## Problem requirements
Print each entry exactly, all the way through.

*** Information provided ***

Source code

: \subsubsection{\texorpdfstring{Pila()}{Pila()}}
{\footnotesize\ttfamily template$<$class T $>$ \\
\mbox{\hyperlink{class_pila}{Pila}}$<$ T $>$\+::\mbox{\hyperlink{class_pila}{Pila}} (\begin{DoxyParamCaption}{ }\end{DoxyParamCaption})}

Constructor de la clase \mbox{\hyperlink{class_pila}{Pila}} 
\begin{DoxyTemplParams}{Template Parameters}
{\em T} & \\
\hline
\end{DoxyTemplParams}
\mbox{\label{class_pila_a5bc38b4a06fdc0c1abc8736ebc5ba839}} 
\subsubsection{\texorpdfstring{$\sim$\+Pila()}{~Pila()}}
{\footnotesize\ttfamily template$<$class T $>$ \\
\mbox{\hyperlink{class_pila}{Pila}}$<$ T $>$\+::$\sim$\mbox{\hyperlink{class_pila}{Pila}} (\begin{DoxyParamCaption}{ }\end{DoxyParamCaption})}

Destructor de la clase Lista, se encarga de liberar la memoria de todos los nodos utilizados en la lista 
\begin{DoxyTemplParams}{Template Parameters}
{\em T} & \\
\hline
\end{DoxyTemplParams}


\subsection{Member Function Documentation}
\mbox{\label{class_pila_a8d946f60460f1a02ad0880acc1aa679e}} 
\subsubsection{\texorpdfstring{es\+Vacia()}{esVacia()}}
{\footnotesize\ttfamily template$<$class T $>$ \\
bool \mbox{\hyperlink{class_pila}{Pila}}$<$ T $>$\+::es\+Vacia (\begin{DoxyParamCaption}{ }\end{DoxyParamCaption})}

*** End of Information provided ***

## Exercise output
Source code

: \subsubsection{\texorpdfstring{Pila()}{Pila()}}
{\footnotesize\ttfamily template$<$class T $>$ \\
\mbox{\hyperlink{class_pila}{Pila}}$<$ T $>$\+::\mbox{\hyperlink{class_pila}{Pila}} (\begin{DoxyParamCaption}{ }\end{DoxyParamCaption})}

Constructor de la clase \mbox{\hyperlink{class_pila}{Pila}} 
\begin{DoxyTemplParams}{Template Parameters}
{\em T} & \\
\hline
\end{DoxyTemplParams}
\mbox{\label{class_pila_a5bc38b4a06fdc0c1abc8736ebc5ba839}} 
\subsubsection{\texorpdfstring{$\sim$\+Pila()}{~Pila()}}
{\footnotesize\ttfamily template$<$class T $>$ \\
\mbox{\hyperlink{class_pila}{Pila}}$<$ T $>$\+::$\sim$\mbox{\hyperlink{class_pila}{Pila}} (\begin{DoxyParamCaption}{ }\end{DoxyParamCaption})}

Destructor de la clase Lista, se encarga de liberar la memoria de todos los nodos utilizados en la lista 
\begin{DoxyTemplParams}{Template Parameters}
{\em T} & \\
\hline
\end{DoxyTemplParams}


\subsection{Member Function Documentation}
\mbox{\label{class_pila_a8d946f60460f1a02ad0880acc1aa679e}} 
\subsubsection{\texorpdfstring{es\+Vacia()}{esVacia()}}
{\footnotesize\ttfamily template$<$class T $>$ \\
bool \mbox{\hyperlink{class_pila}{Pila}}$<$ T $>$\+::es\+Vacia (\begin{DoxyParamCaption}{ }\end{DoxyParamCaption})}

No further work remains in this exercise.